Discurso do Presidente da República por ocasião da Sessão de Abertura do Colóquio "A África e a União Europeia - Parceiros na Solidariedade"

Lisboa
27 de Fevereiro de 2003


Ao aceitar o convite que me foi tão amavelmente dirigido para participar na sessão de abertura desta iniciativa das Conferências Episcopais e Episcopados de África e da União Europeia, fi-lo sobretudo com três claros propósitos :

Em primeiro lugar, manifestar o apreço e o reconhecimento do Estado português pela notável acção desenvolvida, ao longo dos anos, pelas Igrejas em África. Acção discreta, nem sempre devidamente valorizada, mas sem dúvida essencial para o reforço do tecido social em que se alicerçam os Estados, uma vez que directamente direccionada para as mais básicas necessidades das populações : alimentação, saúde, educação, paz.
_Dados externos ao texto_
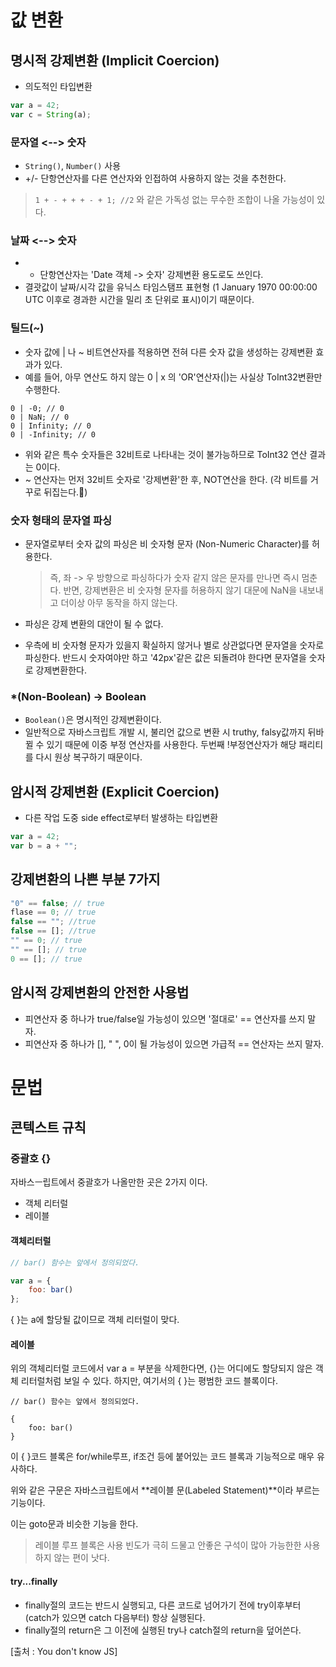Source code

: # 값 변환

## 명시적 강제변환 (Implicit Coercion)
- 의도적인 타입변환

```js
var a = 42;
var c = String(a);
```

### 문자열 <--> 숫자
- `String()`, `Number()` 사용
- +/- 단항연산자를 다른 연산자와 인접하여 사용하지 않는 것을 추천한다.

> `1 + - + + + - + 1; //2` 와 같은 가독성 없는 무수한 조합이 나올 가능성이 있다.

### 날짜 <--> 숫자
- + 단항연산자는 'Date 객체 -> 숫자' 강제변환 용도로도 쓰인다.
- 결괏값이 날짜/시각 값을 유닉스 타임스탬프 표현형 (1 January 1970 00:00:00 UTC 이후로 경과한 시간을 밀리 초 단위로 표시)이기 때문이다.

### 틸드(~)
- 숫자 값에 | 나 ~ 비트연산자를 적용하면 전혀 다른 숫자 값을 생성하는 강제변환 효과가 있다.
- 예를 들어, 아무 연산도 하지 않는 0 | x 의 'OR'연산자(|)는 사실상 ToInt32변환만 수행한다.

```
0 | -0; // 0
0 | NaN; // 0
0 | Infinity; // 0
0 | -Infinity; // 0
```

- 위와 같은 특수 숫자들은 32비트로 나타내는 것이 불가능하므로 ToInt32 연산 결과는 0이다.
- ~ 연산자는 먼저 32비트 숫자로 '강제변환'한 후, NOT연산을 한다. (각 비트를 거꾸로 뒤집는다.)

### 숫자 형태의 문자열 파싱
- 문자열로부터 숫자 값의 파싱은 비 숫자형 문자 (Non-Numeric Character)를 허용한다.

	> 즉, 좌 -> 우 방향으로 파싱하다가 숫자 같지 않은 문자를 만나면 즉시 멈춘다. 반면, 강제변환은 비 숫자형 문자를 허용하지 않기 대문에 NaN을 내보내고 더이상 아무 동작을 하지 않는다.

- 파싱은 강제 변환의 대안이 될 수 없다.
- 우측에 비 숫자형 문자가 있을지 확실하지 않거나 별로 상관없다면 문자열을 숫자로 파싱한다. 반드시 숫자여야만 하고 '42px'같은 값은 되돌려야 한다면 문자열을 숫자로 강제변환한다.	
### *(Non-Boolean) -> Boolean
- `Boolean()`은 명시적인 강제변환이다. 
- 일반적으로 자바스크립트 개발 시, 불리언 값으로 변환 시 truthy, falsy값까지 뒤바뀔 수 있기 때문에 이중 부정 연산자를 사용한다. 두번째 !부정연산자가 해당 패리티를 다시 원상 복구하기 때문이다.

## 암시적 강제변환 (Explicit Coercion)
- 다른 작업 도중 side effect로부터 발생하는 타입변환

```js
var a = 42;
var b = a + "";
```

## 강제변환의 나쁜 부분 7가지

```js
"0" == false; // true 
flase == 0; // true
false == ""; //true
false == []; //true
"" == 0; // true
"" == []; // true
0 == []; // true
```

## 암시적 강제변환의 안전한 사용법
- 피연산자 중 하나가 true/false일 가능성이 있으면 '절대로' == 연산자를 쓰지 말자.
- 피연산자 중 하나가 [], " ", 0이 될 가능성이 있으면 가급적 == 연산자는 쓰지 말자.

# 문법
## 콘텍스트 규칙
### 중괄호 {}
자바스ㅡ립트에서 중괄호가 나올만한 곳은 2가지 이다.
- 객체 리터럴
- 레이블

#### 객체리터럴
```js
// bar() 함수는 앞에서 정의되었다.

var a = {
	foo: bar()
};	
```

{ }는 a에 할당될 값이므로 객체 리터럴이 맞다.

#### 레이블
위의 객체리터럴 코드에서 var a = 부분을 삭제한다면, {}는 어디에도 할당되지 않은 객체 리터럴처럼 보일 수 있다.
하지만, 여기서의 { }는 평범한 코드 블록이다. 

```
// bar() 함수는 앞에서 정의되었다.

{
	foo: bar()
}	
```

이 { }코드 블록은 for/while루프, if조건 등에 붙어있는 코드 블록과 기능적으로 매우 유사하다.

위와 같은 구문은 자바스크립트에서 **레이블 문(Labeled Statement)**이라 부르는 기능이다.

이는 goto문과 비슷한 기능을 한다.

> 레이블 루프 블록은 사용 빈도가 극히 드물고 안좋은 구석이 많아 가능한한 사용하지 않는 편이 낫다.


#### try...finally
- finally절의 코드는 반드시 실행되고, 다른 코드로 넘어가기 전에 try이후부터 (catch가 있으면 catch 다음부터) 항상 실행된다.
- finally절의 return은 그 이전에 실행된 try나 catch절의 return을 덮어쓴다. 

[출처 : You don't know JS]
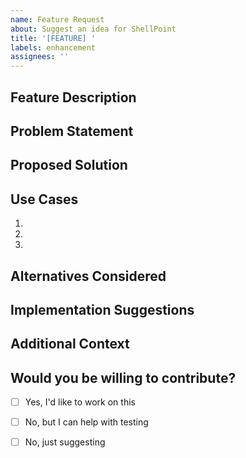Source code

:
 ```yaml
---
name: Feature Request
about: Suggest an idea for ShellPoint
title: '[FEATURE] '
labels: enhancement
assignees: ''
---
```


## Feature Description
<!-- A clear and concise description of the feature you'd like to see -->


## Problem Statement
<!-- What problem does this feature solve? Why is it needed? -->


## Proposed Solution
<!-- How do you envision this feature working? -->


## Use Cases
<!-- Describe specific use cases for this feature -->
1.
2.
3.

## Alternatives Considered
<!-- What alternative solutions or features have you considered? -->


## Implementation Suggestions
<!-- Optional: If you have ideas on how this could be implemented -->


## Additional Context
<!-- Add any other context, screenshots, or examples about the feature request -->


## Would you be willing to contribute?
<!-- Are you interested in implementing this feature? -->
- [ ] Yes, I'd like to work on this
- [ ] No, but I can help with testing
- [ ] No, just suggesting

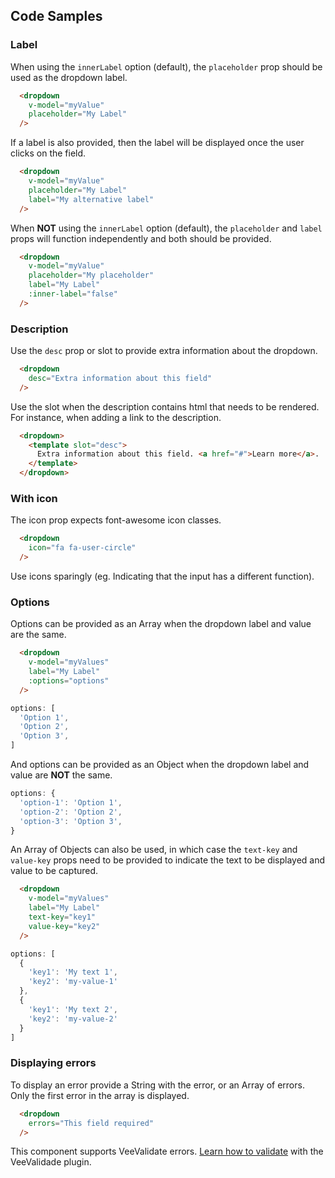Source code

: ## Code Samples

### Label
When using the ```innerLabel``` option (default), the ```placeholder``` prop should be used as the dropdown label.
```html
  <dropdown
    v-model="myValue"
    placeholder="My Label"
  />
```

If a label is also provided, then the label will be displayed once the user clicks on the field.
```html
  <dropdown
    v-model="myValue"
    placeholder="My Label"
    label="My alternative label"
  />
```

When **NOT** using the ```innerLabel``` option (default), the ```placeholder``` and ```label``` props will function independently and both should be provided.
```html
  <dropdown
    v-model="myValue"
    placeholder="My placeholder"
    label="My Label"
    :inner-label="false"
  />
```

### Description
Use the ```desc``` prop or slot to provide extra information about the dropdown.
```html
  <dropdown
    desc="Extra information about this field"
  />
```

Use the slot when the description contains html that needs to be rendered. For instance, when adding a link to the description.
```html
  <dropdown>
    <template slot="desc">
      Extra information about this field. <a href="#">Learn more</a>.
    </template>
  </dropdown>
```

### With icon
The icon prop expects font-awesome icon classes.
```html
  <dropdown
    icon="fa fa-user-circle"
  />
```
<alert>Use icons sparingly (eg. Indicating that the input has a different function).</alert>

### Options
Options can be provided as an Array when the dropdown label and value are the same.
```html
  <dropdown
    v-model="myValues"
    label="My Label"
    :options="options"
  />
```

```js
options: [
  'Option 1',
  'Option 2',
  'Option 3',
]
```
And options can be provided as an Object when the dropdown label and value are **NOT** the same.

```js
options: {
  'option-1': 'Option 1',
  'option-2': 'Option 2',
  'option-3': 'Option 3',
}
```

An Array of Objects can also be used, in which case the ```text-key``` and ```value-key``` props need to be provided to indicate the text to be displayed and value to be captured.

```html
  <dropdown
    v-model="myValues"
    label="My Label"
    text-key="key1"
    value-key="key2"
  />
```

```js
options: [
  {
    'key1': 'My text 1',
    'key2': 'my-value-1'
  },
  {
    'key1': 'My text 2',
    'key2': 'my-value-2'
  }
]
```

### Displaying errors
To display an error provide a String with the error, or an Array of errors. Only the first error in the array is displayed.
```html
  <dropdown
    errors="This field required"
  />
```

<alert>This component supports VeeValidate errors. [Learn how to validate](/vee-validate-integration) with the VeeValidade plugin.<a></alert>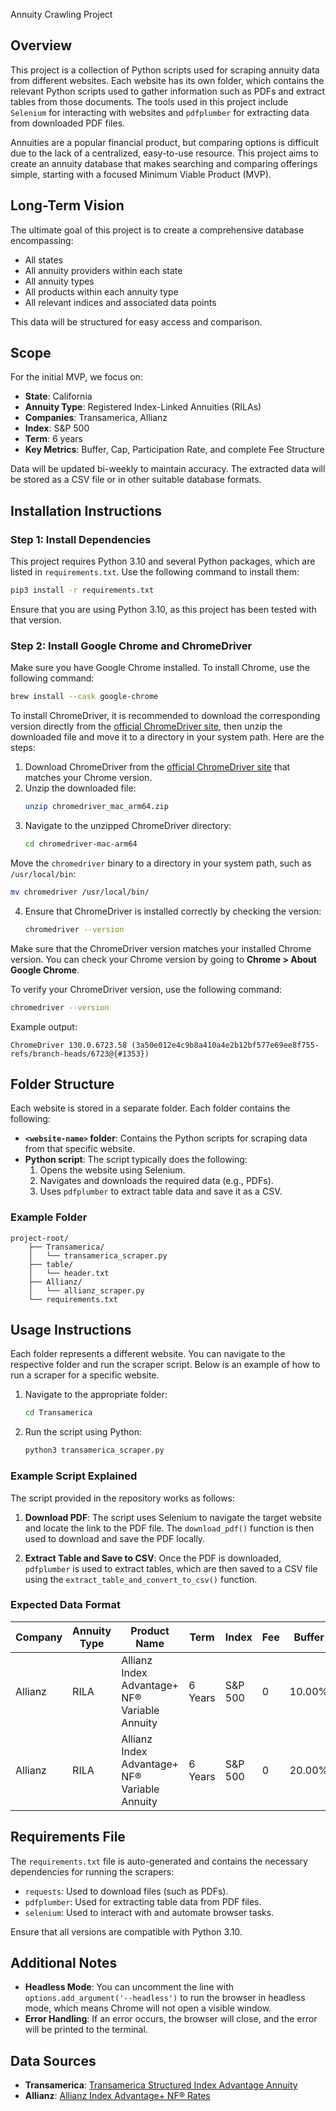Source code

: Annuity Crawling Project

## Overview

This project is a collection of Python scripts used for scraping annuity data from different websites. Each website has its own folder, which contains the relevant Python scripts used to gather information such as PDFs and extract tables from those documents. The tools used in this project include `Selenium` for interacting with websites and `pdfplumber` for extracting data from downloaded PDF files.

Annuities are a popular financial product, but comparing options is difficult due to the lack of a centralized, easy-to-use resource. This project aims to create an annuity database that makes searching and comparing offerings simple, starting with a focused Minimum Viable Product (MVP).

## Long-Term Vision

The ultimate goal of this project is to create a comprehensive database encompassing:
- All states
- All annuity providers within each state
- All annuity types
- All products within each annuity type
- All relevant indices and associated data points

This data will be structured for easy access and comparison.

## Scope

For the initial MVP, we focus on:
- **State**: California
- **Annuity Type**: Registered Index-Linked Annuities (RILAs)
- **Companies**: Transamerica, Allianz
- **Index**: S&P 500
- **Term**: 6 years
- **Key Metrics**: Buffer, Cap, Participation Rate, and complete Fee Structure

Data will be updated bi-weekly to maintain accuracy. The extracted data will be stored as a CSV file or in other suitable database formats.

## Installation Instructions

### Step 1: Install Dependencies

This project requires Python 3.10 and several Python packages, which are listed in `requirements.txt`. Use the following command to install them:

```sh
pip3 install -r requirements.txt
```

Ensure that you are using Python 3.10, as this project has been tested with that version.

### Step 2: Install Google Chrome and ChromeDriver

Make sure you have Google Chrome installed. To install Chrome, use the following command:

```sh
brew install --cask google-chrome
```

To install ChromeDriver, it is recommended to download the corresponding version directly from the [official ChromeDriver site](https://sites.google.com/chromium.org/driver/), then unzip the downloaded file and move it to a directory in your system path. Here are the steps:

1. Download ChromeDriver from the [official ChromeDriver site](https://sites.google.com/chromium.org/driver/) that matches your Chrome version.
2. Unzip the downloaded file:
   ```sh
   unzip chromedriver_mac_arm64.zip
   ```
3. Navigate to the unzipped ChromeDriver directory:
   ```sh
   cd chromedriver-mac-arm64
   ```
Move the `chromedriver` binary to a directory in your system path, such as `/usr/local/bin`:
   ```sh
   mv chromedriver /usr/local/bin/
   ```
4. Ensure that ChromeDriver is installed correctly by checking the version:
   ```sh
   chromedriver --version
   ```

Make sure that the ChromeDriver version matches your installed Chrome version. You can check your Chrome version by going to **Chrome > About Google Chrome**.

To verify your ChromeDriver version, use the following command:

```sh
chromedriver --version
```

Example output:
```
ChromeDriver 130.0.6723.58 (3a50e012e4c9b8a410a4e2b12bf577e69ee8f755-refs/branch-heads/6723@{#1353})
```

## Folder Structure

Each website is stored in a separate folder. Each folder contains the following:

- **`<website-name>` folder**: Contains the Python scripts for scraping data from that specific website.
- **Python script**: The script typically does the following:
  1. Opens the website using Selenium.
  2. Navigates and downloads the required data (e.g., PDFs).
  3. Uses `pdfplumber` to extract table data and save it as a CSV.

### Example Folder

```
project-root/
    ├── Transamerica/
    │   └── transamerica_scraper.py
    ├── table/
    │   └── header.txt
    ├── Allianz/
    │   └── allianz_scraper.py
    └── requirements.txt
```

## Usage Instructions

Each folder represents a different website. You can navigate to the respective folder and run the scraper script. Below is an example of how to run a scraper for a specific website.

1. Navigate to the appropriate folder:

   ```sh
   cd Transamerica
   ```

2. Run the script using Python:

   ```sh
   python3 transamerica_scraper.py
   ```

### Example Script Explained

The script provided in the repository works as follows:

1. **Download PDF**: The script uses Selenium to navigate the target website and locate the link to the PDF file. The `download_pdf()` function is then used to download and save the PDF locally.

2. **Extract Table and Save to CSV**: Once the PDF is downloaded, `pdfplumber` is used to extract tables, which are then saved to a CSV file using the `extract_table_and_convert_to_csv()` function.

### Expected Data Format
| Company  | Annuity Type | Product Name                                | Term    | Index   | Fee | Buffer  | Cap Rate  | Participation Rate |
|----------|--------------|--------------------------------------------|---------|---------|-----|---------|-----------|--------------------|
| Allianz  | RILA         | Allianz Index Advantage+ NF® Variable Annuity | 6 Years | S&P 500 | 0   | 10.00%  | Uncapped  | 100.00%            |
| Allianz  | RILA         | Allianz Index Advantage+ NF® Variable Annuity | 6 Years | S&P 500 | 0   | 20.00%  | 125.00%   | 100.00%            |

## Requirements File

The `requirements.txt` file is auto-generated and contains the necessary dependencies for running the scrapers:

- `requests`: Used to download files (such as PDFs).
- `pdfplumber`: Used for extracting table data from PDF files.
- `selenium`: Used to interact with and automate browser tasks.

Ensure that all versions are compatible with Python 3.10.

## Additional Notes

- **Headless Mode**: You can uncomment the line with `options.add_argument('--headless')` to run the browser in headless mode, which means Chrome will not open a visible window.
- **Error Handling**: If an error occurs, the browser will close, and the error will be printed to the terminal.

## Data Sources

- **Transamerica**: [Transamerica Structured Index Advantage Annuity](https://www.transamerica.com/annuities/transamerica-structured-index-advantage-annuity)
- **Allianz**: [Allianz Index Advantage+ NF® Rates](https://www.allianzlife.com/what-we-offer/annuities/registered-index-linked-annuities/index-advantage-plus-nf/rates)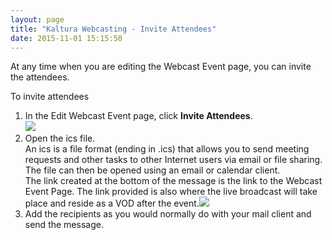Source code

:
 ```yaml
---
layout: page
title: "Kaltura Webcasting - Invite Attendees"
date: 2015-11-01 15:15:50
---
```


<p>
    At any time when you are editing the Webcast Event page, you can invite the attendees.
  </p>
  
  <p class="Procedure mce-procedure">
    To invite attendees
  </p>
  
  <ol>
    <li>
      In the Edit Webcast Event page, click <strong>Invite Attendees</strong>.<br /><img src="{{site.url}}/assets/2904">
    </li>
    <li>
      Open the ics file. <br />An ics is a file format (ending in .ics) that allows you to send meeting requests and other tasks to other Internet users via email or file sharing. The file can then be opened using an email or calendar client.<br />The link created at the bottom of the message is the link to the Webcast Event Page. The link provided is also where the live broadcast will take place and reside as a VOD after the event.<img src="{{site.url}}/assets/2906">
    </li>
    <li>
      Add the recipients as you would normally do with your mail client and send the message.
    </li>
  </ol>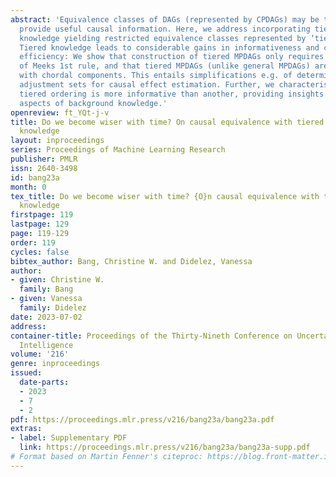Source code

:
 ```yaml
---
abstract: 'Equivalence classes of DAGs (represented by CPDAGs) may be too large to
  provide useful causal information. Here, we address incorporating tiered background
  knowledge yielding restricted equivalence classes represented by ‘tiered MPDAGs’.
  Tiered knowledge leads to considerable gains in informativeness and computational
  efficiency: We show that construction of tiered MPDAGs only requires application
  of Meeks 1st rule, and that tiered MPDAGs (unlike general MPDAGs) are chain graphs
  with chordal components. This entails simplifications e.g. of determining valid
  adjustment sets for causal effect estimation. Further, we characterise when one
  tiered ordering is more informative than another, providing insights into useful
  aspects of background knowledge.'
openreview: ft_YQt-j-v
title: Do we become wiser with time? On causal equivalence with tiered background
  knowledge
layout: inproceedings
series: Proceedings of Machine Learning Research
publisher: PMLR
issn: 2640-3498
id: bang23a
month: 0
tex_title: Do we become wiser with time? {O}n causal equivalence with tiered background
  knowledge
firstpage: 119
lastpage: 129
page: 119-129
order: 119
cycles: false
bibtex_author: Bang, Christine W. and Didelez, Vanessa
author:
- given: Christine W.
  family: Bang
- given: Vanessa
  family: Didelez
date: 2023-07-02
address:
container-title: Proceedings of the Thirty-Nineth Conference on Uncertainty in Artificial
  Intelligence
volume: '216'
genre: inproceedings
issued:
  date-parts:
  - 2023
  - 7
  - 2
pdf: https://proceedings.mlr.press/v216/bang23a/bang23a.pdf
extras:
- label: Supplementary PDF
  link: https://proceedings.mlr.press/v216/bang23a/bang23a-supp.pdf
# Format based on Martin Fenner's citeproc: https://blog.front-matter.io/posts/citeproc-yaml-for-bibliographies/
---
```

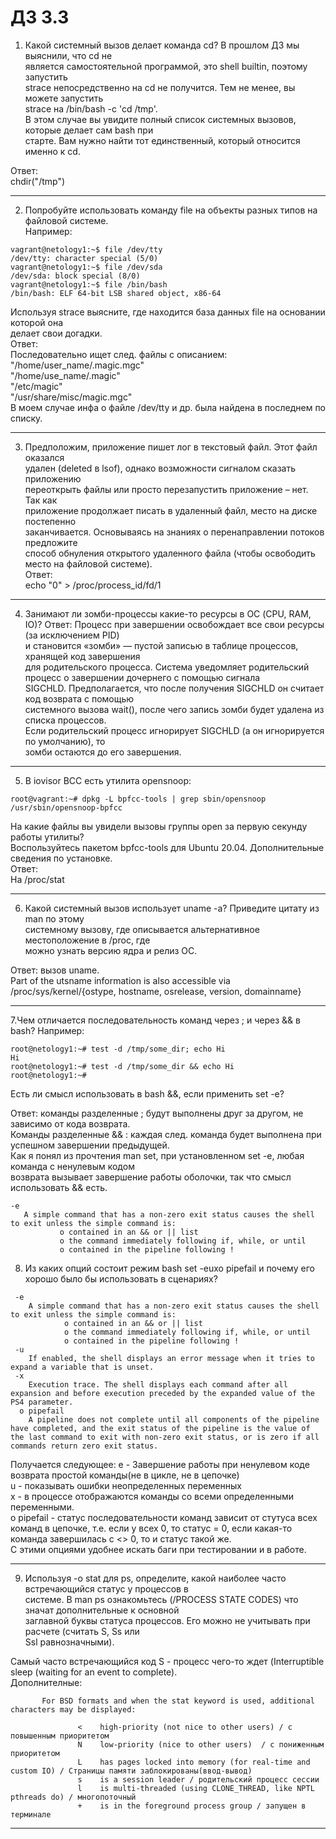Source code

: #  ДЗ 3.3
1. Какой системный вызов делает команда cd? В прошлом ДЗ мы выяснили, что cd не  
является самостоятельной программой, это shell builtin, поэтому запустить  
strace непосредственно на cd не получится. Тем не менее, вы можете запустить  
strace на /bin/bash -c 'cd /tmp'.  
В этом случае вы увидите полный список системных вызовов, которые делает сам bash при  
старте. Вам нужно найти тот единственный, который относится именно к cd.  
  
Ответ:  
chdir("/tmp")  

---
2. Попробуйте использовать команду file на объекты разных типов на файловой системе.  
Например:
```
vagrant@netology1:~$ file /dev/tty  
/dev/tty: character special (5/0)  
vagrant@netology1:~$ file /dev/sda  
/dev/sda: block special (8/0)  
vagrant@netology1:~$ file /bin/bash  
/bin/bash: ELF 64-bit LSB shared object, x86-64  
```

Используя strace выясните, где находится база данных file на основании которой она  
делает свои догадки.  
Ответ:  
Последовательно ищет след. файлы с описанием:  
"/home/user_name/.magic.mgc"  
"/home/use_name/.magic"  
"/etc/magic"  
"/usr/share/misc/magic.mgc"  
В моем случае инфа о файле /dev/tty и др. была найдена в последнем по списку.  

---

3. Предположим, приложение пишет лог в текстовый файл. Этот файл оказался  
удален (deleted в lsof), однако возможности сигналом сказать приложению  
переоткрыть файлы или просто перезапустить приложение – нет. Так как  
приложение продолжает писать в удаленный файл, место на диске постепенно  
заканчивается. Основываясь на знаниях о перенаправлении потоков предложите  
способ обнуления открытого удаленного файла (чтобы освободить место на файловой системе).  
Ответ:  
echo "0" > /proc/process_id/fd/1  

---

4. Занимают ли зомби-процессы какие-то ресурсы в ОС (CPU, RAM, IO)?
Ответ: Процесс при завершении освобождает все свои ресурсы (за исключением PID)  
и становится «зомби» — пустой записью в таблице процессов, хранящей код завершения  
для родительского процесса.
Система уведомляет родительский процесс о завершении дочернего с помощью сигнала  
SIGCHLD. Предполагается, что после получения SIGCHLD он считает код возврата с помощью  
системного вызова wait(), после чего запись зомби будет удалена из списка процессов.  
Если родительский процесс игнорирует SIGCHLD (а он игнорируется по умолчанию), то  
зомби остаются до его завершения.

---

5. В iovisor BCC есть утилита opensnoop:
```
root@vagrant:~# dpkg -L bpfcc-tools | grep sbin/opensnoop
/usr/sbin/opensnoop-bpfcc
```
На какие файлы вы увидели вызовы группы open за первую секунду работы утилиты?  
Воспользуйтесь пакетом bpfcc-tools для Ubuntu 20.04. Дополнительные сведения по установке.  
Ответ:  
На /proc/stat  

---

6. Какой системный вызов использует uname -a? Приведите цитату из man по этому  
системному вызову, где описывается альтернативное местоположение в /proc, где  
можно узнать версию ядра и релиз ОС.  

Ответ: вызов uname.  
Part of the utsname information is also accessible via /proc/sys/kernel/{ostype, hostname, osrelease, version,   domainname}  

---

7.Чем отличается последовательность команд через ; и через && в bash? Например:  
```
root@netology1:~# test -d /tmp/some_dir; echo Hi
Hi
root@netology1:~# test -d /tmp/some_dir && echo Hi
root@netology1:~#
```

Есть ли смысл использовать в bash &&, если применить set -e?  

Ответ: команды разделенные ; будут выполнены друг за другом, не зависимо от кода возврата.  
Команды разделенные && : каждая след. команда будет выполнена при успешном завершении предыдущей.  
Как я понял из прочтения mаn set, при установленном set -e, любая команда с ненулевым кодом  
возврата вызывает завершение работы оболочки, так что смысл использовать && есть.  
 ```
 -e
    A simple command that has a non-zero exit status causes the shell to exit unless the simple command is:
            o contained in an && or || list 
            o the command immediately following if, while, or until 
            o contained in the pipeline following ! 
```

8. Из каких опций состоит режим bash set -euxo pipefail и почему его хорошо было бы 
использовать в сценариях?
```
 -e
    A simple command that has a non-zero exit status causes the shell to exit unless the simple command is:
            o contained in an && or || list 
            o the command immediately following if, while, or until 
            o contained in the pipeline following ! 
 -u
    If enabled, the shell displays an error message when it tries to expand a variable that is unset. 
 -x
    Execution trace. The shell displays each command after all expansion and before execution preceded by the expanded value of the PS4 parameter. 
  o pipefail
 	A pipeline does not complete until all components of the pipeline have completed, and the exit status of the pipeline is the value of the last command to exit with non-zero exit status, or is zero if all commands return zero exit status. 
```

Получается следующее: 
е - Завершение работы при ненулевом коде возврата простой команды(не в цикле, не в цепочке)  
u - показывать ошибки неопределенных переменных  
х - в процессе отображаются команды со всеми определенными переменными.  
o pipefail - статус последовательности команд зависит от стутуса всех команд в цепочке, т.е. если у всех 0, то   статус = 0, если какая-то команда завершилась с <> 0, то и статус такой же.  
С этими опциями удобнее искать баги при тестировании и в работе.  

---

9. Используя -o stat для ps, определите, какой наиболее часто встречающийся статус у процессов в  
системе. В man ps ознакомьтесь (/PROCESS STATE CODES) что значат дополнительные к основной  
заглавной буквы статуса процессов. Его можно не учитывать при расчете (считать S, Ss или  
Ssl равнозначными).

Самый часто встречающийся код S - процесс чего-то ждет (Interruptible sleep (waiting for an event to complete).  
Дополнителные:  
```
       For BSD formats and when the stat keyword is used, additional characters may be displayed:

               <    high-priority (not nice to other users) / с повышенным приоритетом
               N    low-priority (nice to other users)  / с пониженным приоритетом
               L    has pages locked into memory (for real-time and custom IO) / Страницы памяти заблокированы(ввод-вывод)
               s    is a session leader / родительский процесс сессии
               l    is multi-threaded (using CLONE_THREAD, like NPTL pthreads do) / многопоточный
               +    is in the foreground process group / запущен в терминале
```
---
Em segundo lugar, encorajar o prosseguimento dessa acção, mas também a sua valorização, mediante uma mais estreita articulação e um maior diálogo com as instituições políticas, de que o presente colóquio constitui um excelente exemplo. As Igrejas não podem, nem devem, substituir-se ao Estado, mas em determinadas circunstâncias e em particular nas vertentes social e humanitária, o seu contributo é a todos os títulos inestimável, pelo que muito se ganhará com uma maior complementariedade e racionalização da acção de ambos. O conhecimento profundo e equidistante das realidades de que dispõem as Igrejas, por outro lado, constitui uma importante mais valia, tornando indispensável que na discussão dos grandes problemas que afectam o Continente seja cada vez mais escutada a sua voz.

Finalmente, em terceiro lugar, e porque nunca é demais repeti-lo, quero deixar aqui bem expressa a visão portuguesa do que deve ser o relacionamento da Europa com África : uma relação de igual para igual, assente nos princípios do respeito mútuo, da responsabilidade e da exigência, aberta ao diálogo e transparente, livre dos estigmas do passado e decididamente virada para o futuro.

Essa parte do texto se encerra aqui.